Requirement →
Repeat each entry in full, exactly.

Records shown →
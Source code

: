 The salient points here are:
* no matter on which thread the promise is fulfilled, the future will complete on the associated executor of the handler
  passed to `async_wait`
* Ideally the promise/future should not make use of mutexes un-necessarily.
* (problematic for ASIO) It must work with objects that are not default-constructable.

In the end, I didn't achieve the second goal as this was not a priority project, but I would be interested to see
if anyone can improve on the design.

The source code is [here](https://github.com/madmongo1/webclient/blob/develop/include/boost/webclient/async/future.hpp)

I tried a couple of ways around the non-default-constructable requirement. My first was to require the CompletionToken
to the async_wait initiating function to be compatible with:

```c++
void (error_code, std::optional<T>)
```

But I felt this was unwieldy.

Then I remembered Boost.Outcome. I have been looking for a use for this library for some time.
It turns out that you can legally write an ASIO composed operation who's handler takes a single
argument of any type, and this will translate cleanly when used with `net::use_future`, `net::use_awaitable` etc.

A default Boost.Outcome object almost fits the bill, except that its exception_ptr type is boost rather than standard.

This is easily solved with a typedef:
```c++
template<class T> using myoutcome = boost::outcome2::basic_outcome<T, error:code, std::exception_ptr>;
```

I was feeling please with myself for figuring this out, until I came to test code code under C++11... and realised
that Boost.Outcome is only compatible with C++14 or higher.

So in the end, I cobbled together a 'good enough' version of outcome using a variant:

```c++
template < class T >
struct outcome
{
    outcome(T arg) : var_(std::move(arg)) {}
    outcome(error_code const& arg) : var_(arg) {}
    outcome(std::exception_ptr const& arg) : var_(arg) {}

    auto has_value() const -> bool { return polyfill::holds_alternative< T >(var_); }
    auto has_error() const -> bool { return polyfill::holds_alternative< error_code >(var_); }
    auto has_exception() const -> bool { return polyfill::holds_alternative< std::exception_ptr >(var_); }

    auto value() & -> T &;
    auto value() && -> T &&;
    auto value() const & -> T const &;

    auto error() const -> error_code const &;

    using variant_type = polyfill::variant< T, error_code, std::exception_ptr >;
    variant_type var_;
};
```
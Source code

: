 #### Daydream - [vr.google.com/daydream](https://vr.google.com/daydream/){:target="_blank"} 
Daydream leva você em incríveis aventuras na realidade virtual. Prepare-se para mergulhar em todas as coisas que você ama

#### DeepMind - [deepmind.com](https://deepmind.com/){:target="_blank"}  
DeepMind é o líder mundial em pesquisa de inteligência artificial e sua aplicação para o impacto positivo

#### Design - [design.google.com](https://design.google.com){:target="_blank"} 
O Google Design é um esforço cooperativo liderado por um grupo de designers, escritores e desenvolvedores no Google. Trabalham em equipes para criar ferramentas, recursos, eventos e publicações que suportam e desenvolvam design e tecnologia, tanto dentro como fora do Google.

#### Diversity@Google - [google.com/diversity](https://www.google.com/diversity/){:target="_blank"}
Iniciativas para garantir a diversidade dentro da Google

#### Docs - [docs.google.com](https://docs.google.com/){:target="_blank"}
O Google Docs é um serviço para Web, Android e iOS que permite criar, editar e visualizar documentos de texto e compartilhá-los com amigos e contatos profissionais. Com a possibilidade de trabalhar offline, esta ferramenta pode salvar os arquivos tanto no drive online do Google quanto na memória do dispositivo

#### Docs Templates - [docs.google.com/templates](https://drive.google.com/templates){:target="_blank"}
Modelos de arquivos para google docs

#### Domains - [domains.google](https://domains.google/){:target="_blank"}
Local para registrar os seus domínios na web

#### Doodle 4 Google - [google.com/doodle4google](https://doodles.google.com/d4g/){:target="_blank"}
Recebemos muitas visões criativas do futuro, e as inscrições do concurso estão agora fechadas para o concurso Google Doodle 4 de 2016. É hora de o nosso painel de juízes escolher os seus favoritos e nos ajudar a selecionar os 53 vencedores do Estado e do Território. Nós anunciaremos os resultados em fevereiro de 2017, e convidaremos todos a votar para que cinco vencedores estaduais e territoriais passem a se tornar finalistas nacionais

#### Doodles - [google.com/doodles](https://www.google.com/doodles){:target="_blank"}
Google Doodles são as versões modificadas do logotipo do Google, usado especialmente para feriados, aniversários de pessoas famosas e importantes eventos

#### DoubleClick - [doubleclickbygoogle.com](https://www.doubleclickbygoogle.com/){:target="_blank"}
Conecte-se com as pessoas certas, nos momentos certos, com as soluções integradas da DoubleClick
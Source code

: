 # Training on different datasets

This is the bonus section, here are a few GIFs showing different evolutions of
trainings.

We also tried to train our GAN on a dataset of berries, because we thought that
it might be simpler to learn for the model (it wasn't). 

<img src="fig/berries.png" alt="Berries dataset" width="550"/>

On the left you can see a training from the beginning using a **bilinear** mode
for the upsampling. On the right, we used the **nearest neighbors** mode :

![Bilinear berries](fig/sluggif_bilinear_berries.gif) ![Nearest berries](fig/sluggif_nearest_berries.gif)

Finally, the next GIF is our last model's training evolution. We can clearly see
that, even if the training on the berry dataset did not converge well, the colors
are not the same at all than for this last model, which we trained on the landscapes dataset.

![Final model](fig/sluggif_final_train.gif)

Output for this exercise →
Source code

: The salient points here are:
* no matter on which thread the promise is fulfilled, the future will complete on the associated executor of the handler
  passed to `async_wait`
* Ideally the promise/future should not make use of mutexes un-necessarily.
* (problematic for ASIO) It must work with objects that are not default-constructable.

In the end, I didn't achieve the second goal as this was not a priority project, but I would be interested to see
if anyone can improve on the design.

The source code is [here](https://github.com/madmongo1/webclient/blob/develop/include/boost/webclient/async/future.hpp)

I tried a couple of ways around the non-default-constructable requirement. My first was to require the CompletionToken
to the async_wait initiating function to be compatible with:

```c++
void (error_code, std::optional<T>)
```

But I felt this was unwieldy.

Then I remembered Boost.Outcome. I have been looking for a use for this library for some time.
It turns out that you can legally write an ASIO composed operation who's handler takes a single
argument of any type, and this will translate cleanly when used with `net::use_future`, `net::use_awaitable` etc.

A default Boost.Outcome object almost fits the bill, except that its exception_ptr type is boost rather than standard.

This is easily solved with a typedef:
```c++
template<class T> using myoutcome = boost::outcome2::basic_outcome<T, error:code, std::exception_ptr>;
```

I was feeling please with myself for figuring this out, until I came to test code code under C++11... and realised
that Boost.Outcome is only compatible with C++14 or higher.

So in the end, I cobbled together a 'good enough' version of outcome using a variant:

```c++
template < class T >
struct outcome
{
    outcome(T arg) : var_(std::move(arg)) {}
    outcome(error_code const& arg) : var_(arg) {}
    outcome(std::exception_ptr const& arg) : var_(arg) {}

    auto has_value() const -> bool { return polyfill::holds_alternative< T >(var_); }
    auto has_error() const -> bool { return polyfill::holds_alternative< error_code >(var_); }
    auto has_exception() const -> bool { return polyfill::holds_alternative< std::exception_ptr >(var_); }

    auto value() & -> T &;
    auto value() && -> T &&;
    auto value() const & -> T const &;

    auto error() const -> error_code const &;

    using variant_type = polyfill::variant< T, error_code, std::exception_ptr >;
    variant_type var_;
};
```
Source code

: #### Daydream - [vr.google.com/daydream](https://vr.google.com/daydream/){:target="_blank"} 
Daydream leva você em incríveis aventuras na realidade virtual. Prepare-se para mergulhar em todas as coisas que você ama

#### DeepMind - [deepmind.com](https://deepmind.com/){:target="_blank"}  
DeepMind é o líder mundial em pesquisa de inteligência artificial e sua aplicação para o impacto positivo

#### Design - [design.google.com](https://design.google.com){:target="_blank"} 
O Google Design é um esforço cooperativo liderado por um grupo de designers, escritores e desenvolvedores no Google. Trabalham em equipes para criar ferramentas, recursos, eventos e publicações que suportam e desenvolvam design e tecnologia, tanto dentro como fora do Google.

#### Diversity@Google - [google.com/diversity](https://www.google.com/diversity/){:target="_blank"}
Iniciativas para garantir a diversidade dentro da Google

#### Docs - [docs.google.com](https://docs.google.com/){:target="_blank"}
O Google Docs é um serviço para Web, Android e iOS que permite criar, editar e visualizar documentos de texto e compartilhá-los com amigos e contatos profissionais. Com a possibilidade de trabalhar offline, esta ferramenta pode salvar os arquivos tanto no drive online do Google quanto na memória do dispositivo

#### Docs Templates - [docs.google.com/templates](https://drive.google.com/templates){:target="_blank"}
Modelos de arquivos para google docs

#### Domains - [domains.google](https://domains.google/){:target="_blank"}
Local para registrar os seus domínios na web

#### Doodle 4 Google - [google.com/doodle4google](https://doodles.google.com/d4g/){:target="_blank"}
Recebemos muitas visões criativas do futuro, e as inscrições do concurso estão agora fechadas para o concurso Google Doodle 4 de 2016. É hora de o nosso painel de juízes escolher os seus favoritos e nos ajudar a selecionar os 53 vencedores do Estado e do Território. Nós anunciaremos os resultados em fevereiro de 2017, e convidaremos todos a votar para que cinco vencedores estaduais e territoriais passem a se tornar finalistas nacionais

#### Doodles - [google.com/doodles](https://www.google.com/doodles){:target="_blank"}
Google Doodles são as versões modificadas do logotipo do Google, usado especialmente para feriados, aniversários de pessoas famosas e importantes eventos

#### DoubleClick - [doubleclickbygoogle.com](https://www.doubleclickbygoogle.com/){:target="_blank"}
Conecte-se com as pessoas certas, nos momentos certos, com as soluções integradas da DoubleClick
Source code

: # Training on different datasets

This is the bonus section, here are a few GIFs showing different evolutions of
trainings.

We also tried to train our GAN on a dataset of berries, because we thought that
it might be simpler to learn for the model (it wasn't). 

<img src="fig/berries.png" alt="Berries dataset" width="550"/>

On the left you can see a training from the beginning using a **bilinear** mode
for the upsampling. On the right, we used the **nearest neighbors** mode :

![Bilinear berries](fig/sluggif_bilinear_berries.gif) ![Nearest berries](fig/sluggif_nearest_berries.gif)

Finally, the next GIF is our last model's training evolution. We can clearly see
that, even if the training on the berry dataset did not converge well, the colors
are not the same at all than for this last model, which we trained on the landscapes dataset.

![Final model](fig/sluggif_final_train.gif)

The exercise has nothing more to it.